Producer Price Index Rises In October, the PPI in the U.S. increased by 2.4% year-over-year. This rise was slightly above the economists' expectations of 2.3% and showed a trend of acceleration compared to the previous period's increase of 1.8%. On a monthly basis, the PPI rose by 0.2%, aligning with expectations.
Excluding food and energy, the annual PPI increase in October was recorded at 3.1%. This rate exceeded the expectation of 3% and showed acceleration over the previous period's increase of 2.8%. On a monthly basis, the PPI, excluding food and energy, increased by 0.3%, also in line with expectations.
Unemployment Claims and Labor Market Looking at the U.S. unemployment claims data, a positive picture is emerging. Unemployment claims in October stood at 217,000, falling short of expectations. The previous period's figure was revised to 221,000. Ongoing unemployment claims decreased to 1.873 million, showing a drop below the previous period's 1.892 million. Additionally, the four-week average for unemployment claims was reported at 221,000, down from the previous 227,250.

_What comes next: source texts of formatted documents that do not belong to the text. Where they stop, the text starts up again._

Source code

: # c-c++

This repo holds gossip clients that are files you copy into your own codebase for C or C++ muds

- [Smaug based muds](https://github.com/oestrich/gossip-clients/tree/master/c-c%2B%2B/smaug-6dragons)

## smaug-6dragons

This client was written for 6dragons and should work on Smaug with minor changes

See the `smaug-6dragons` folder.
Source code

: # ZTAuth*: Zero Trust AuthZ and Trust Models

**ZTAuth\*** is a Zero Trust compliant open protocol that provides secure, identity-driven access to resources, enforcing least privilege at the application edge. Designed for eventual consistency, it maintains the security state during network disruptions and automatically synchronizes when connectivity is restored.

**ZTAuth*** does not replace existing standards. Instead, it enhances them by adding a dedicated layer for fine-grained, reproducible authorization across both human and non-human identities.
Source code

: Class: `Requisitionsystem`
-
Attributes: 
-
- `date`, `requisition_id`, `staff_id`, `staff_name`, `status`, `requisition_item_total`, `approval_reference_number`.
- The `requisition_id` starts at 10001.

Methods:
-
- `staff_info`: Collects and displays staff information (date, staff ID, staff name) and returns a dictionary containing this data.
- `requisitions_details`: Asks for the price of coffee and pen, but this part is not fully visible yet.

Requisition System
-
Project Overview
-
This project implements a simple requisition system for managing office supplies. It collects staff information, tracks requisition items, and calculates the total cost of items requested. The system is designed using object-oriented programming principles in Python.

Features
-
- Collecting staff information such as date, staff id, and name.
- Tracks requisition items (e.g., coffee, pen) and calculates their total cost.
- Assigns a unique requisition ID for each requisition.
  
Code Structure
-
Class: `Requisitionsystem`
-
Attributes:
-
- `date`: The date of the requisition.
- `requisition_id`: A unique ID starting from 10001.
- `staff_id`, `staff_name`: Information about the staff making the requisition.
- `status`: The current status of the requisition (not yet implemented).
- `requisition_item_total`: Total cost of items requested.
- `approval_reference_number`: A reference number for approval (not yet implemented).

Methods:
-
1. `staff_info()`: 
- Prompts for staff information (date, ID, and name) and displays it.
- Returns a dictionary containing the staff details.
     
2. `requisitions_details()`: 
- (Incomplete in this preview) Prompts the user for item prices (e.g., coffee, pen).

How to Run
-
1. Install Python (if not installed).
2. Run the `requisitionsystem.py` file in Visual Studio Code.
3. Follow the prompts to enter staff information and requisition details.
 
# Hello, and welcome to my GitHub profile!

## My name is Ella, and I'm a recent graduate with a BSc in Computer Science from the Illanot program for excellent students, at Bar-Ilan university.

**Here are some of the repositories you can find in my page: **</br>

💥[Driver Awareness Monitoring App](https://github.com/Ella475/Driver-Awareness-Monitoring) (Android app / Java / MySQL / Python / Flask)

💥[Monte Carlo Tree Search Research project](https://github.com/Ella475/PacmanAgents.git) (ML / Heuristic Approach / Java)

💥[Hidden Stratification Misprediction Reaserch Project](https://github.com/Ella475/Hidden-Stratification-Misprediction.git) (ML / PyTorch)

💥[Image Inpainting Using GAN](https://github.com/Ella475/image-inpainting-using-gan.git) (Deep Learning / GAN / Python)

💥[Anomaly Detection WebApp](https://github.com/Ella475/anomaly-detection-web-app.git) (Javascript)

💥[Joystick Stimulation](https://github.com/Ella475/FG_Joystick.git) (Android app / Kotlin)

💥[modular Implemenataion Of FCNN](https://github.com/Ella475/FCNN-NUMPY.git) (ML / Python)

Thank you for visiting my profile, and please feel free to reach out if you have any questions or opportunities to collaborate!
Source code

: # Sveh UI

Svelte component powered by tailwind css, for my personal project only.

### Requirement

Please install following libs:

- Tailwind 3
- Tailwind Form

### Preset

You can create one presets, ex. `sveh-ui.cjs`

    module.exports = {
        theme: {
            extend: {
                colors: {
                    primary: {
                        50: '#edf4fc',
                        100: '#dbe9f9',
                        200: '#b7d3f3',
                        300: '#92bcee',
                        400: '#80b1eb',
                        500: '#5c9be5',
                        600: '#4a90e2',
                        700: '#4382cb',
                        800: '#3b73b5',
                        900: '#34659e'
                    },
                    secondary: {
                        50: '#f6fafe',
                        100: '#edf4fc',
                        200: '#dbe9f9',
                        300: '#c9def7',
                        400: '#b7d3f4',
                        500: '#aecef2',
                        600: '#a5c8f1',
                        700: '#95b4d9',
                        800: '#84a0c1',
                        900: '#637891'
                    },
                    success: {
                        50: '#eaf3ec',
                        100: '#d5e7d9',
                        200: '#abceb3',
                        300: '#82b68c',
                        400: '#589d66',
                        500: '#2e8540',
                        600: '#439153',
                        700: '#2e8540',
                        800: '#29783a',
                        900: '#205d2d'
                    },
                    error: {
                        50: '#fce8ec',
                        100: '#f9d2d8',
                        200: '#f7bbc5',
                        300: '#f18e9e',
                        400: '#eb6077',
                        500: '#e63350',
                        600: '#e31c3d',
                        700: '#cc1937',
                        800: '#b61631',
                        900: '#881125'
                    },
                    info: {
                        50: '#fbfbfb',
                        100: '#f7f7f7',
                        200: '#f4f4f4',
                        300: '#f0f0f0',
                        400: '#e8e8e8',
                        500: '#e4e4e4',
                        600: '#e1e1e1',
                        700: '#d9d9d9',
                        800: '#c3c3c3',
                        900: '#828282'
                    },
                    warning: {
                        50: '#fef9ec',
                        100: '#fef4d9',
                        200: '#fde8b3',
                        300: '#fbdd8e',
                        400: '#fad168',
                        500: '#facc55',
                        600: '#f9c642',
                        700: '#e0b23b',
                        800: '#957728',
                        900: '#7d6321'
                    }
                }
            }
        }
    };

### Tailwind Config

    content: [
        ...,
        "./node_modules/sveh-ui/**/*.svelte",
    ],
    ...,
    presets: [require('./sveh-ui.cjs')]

In light of these data, it is observed that producer prices are on an upward trend in the U.S. economy, while a positive trajectory is seen in the labor market. The increase in PPI indicates that inflationary pressures are being felt, whereas the decrease in unemployment claims suggests that the labor market is partially recovering. Economists point out that these trends could have significant effects on economic policies.
DXY Continues to Rise Ahead of Powell's Speech The dollar continues to rise against six major currencies. As markets await Fed Chairman Jerome Powell's speech, the DXY has climbed to 107, its highest level since November 2022. Despite a slight pullback to 106.7 ahead of the PPI data in today's volatility, the index maintains a positive outlook post-release.
The dollar is also being supported recently by investor optimism regarding Trump's economic plans, which may include higher tariffs and tighter immigration policies that could raise inflation and slow down the Fed's interest rate reduction process. The expectation of an increase in budget deficit spending is among the factors raising Treasury bond yields and supporting the dollar.
Moreover, with both chambers of Congress shifting to Republican control starting January, Trump is positioned to effectively advance his policies.